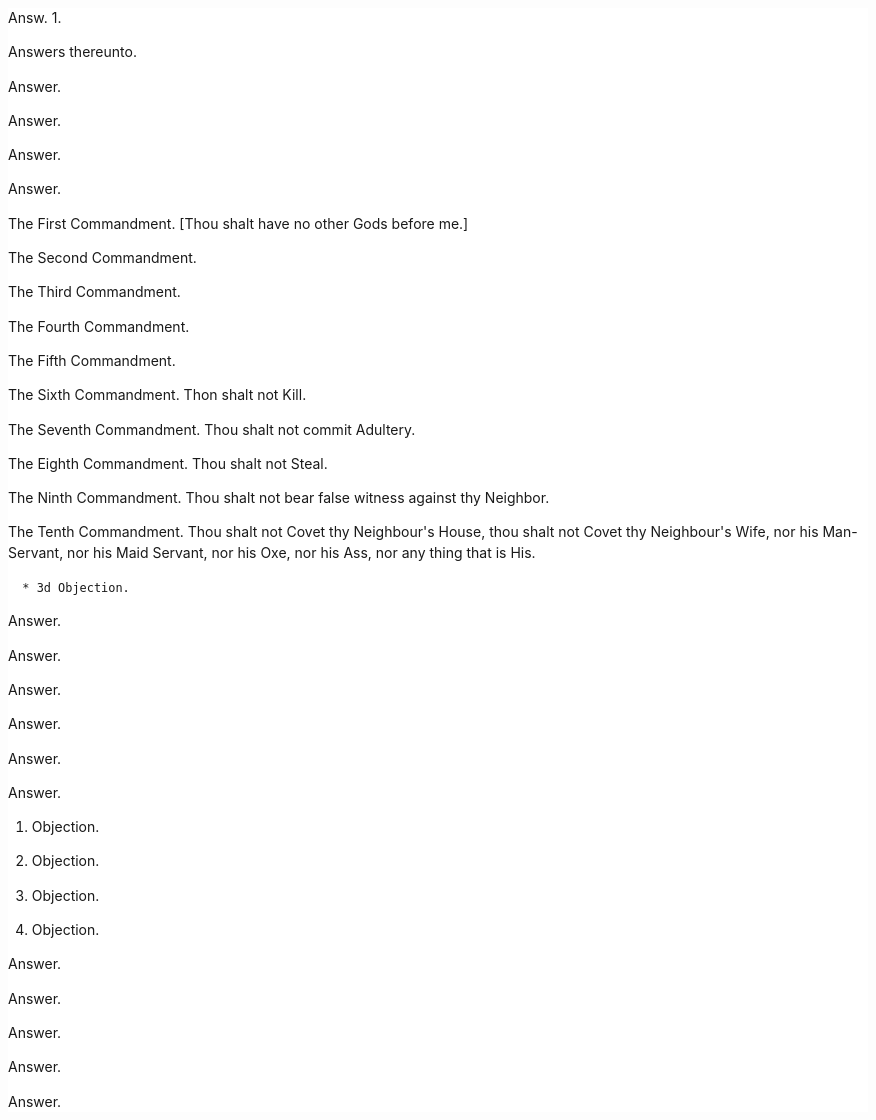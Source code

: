 Answ. 1.

Answers thereunto.

Answer.

Answer.

Answer.

Answer.

The First Commandment. [Thou shalt have no other Gods before me.]

The Second Commandment.

The Third Commandment.

The Fourth Commandment.

The Fifth Commandment.

The Sixth Commandment. Thon shalt not Kill.

The Seventh Commandment. Thou shalt not commit Adultery.

The Eighth Commandment. Thou shalt not Steal.

The Ninth Commandment. Thou shalt not bear false witness against thy Neighbor.

The Tenth Commandment. Thou shalt not Covet thy Neighbour's House, thou shalt not Covet thy Neighbour's Wife, nor his Man-Servant, nor his Maid Servant, nor his Oxe, nor his Ass, nor any thing that is His.

      * 3d Objection.

Answer.

Answer.

Answer.

Answer.

Answer.

Answer.

1. Objection.

2. Objection.

3. Objection.

4. Objection.

Answer.

Answer.

Answer.

Answer.

Answer.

* * * * *

Work item:
Would you copy every entry exactly as it stands, leaving out the pictures?

Output of the exercise:
Source code

: Answ. 1.

Answers thereunto.

Answer.

Answer.

Answer.

Answer.

The First Commandment. [Thou shalt have no other Gods before me.]

The Second Commandment.

The Third Commandment.

The Fourth Commandment.

The Fifth Commandment.

The Sixth Commandment. Thon shalt not Kill.

The Seventh Commandment. Thou shalt not commit Adultery.

The Eighth Commandment. Thou shalt not Steal.

The Ninth Commandment. Thou shalt not bear false witness against thy Neighbor.

The Tenth Commandment. Thou shalt not Covet thy Neighbour's House, thou shalt not Covet thy Neighbour's Wife, nor his Man-Servant, nor his Maid Servant, nor his Oxe, nor his Ass, nor any thing that is His.

      * 3d Objection.

Answer.

Answer.

Answer.

Answer.

Answer.

Answer.

1. Objection.

2. Objection.

3. Objection.

4. Objection.

Answer.

Answer.

Answer.

Answer.

Answer.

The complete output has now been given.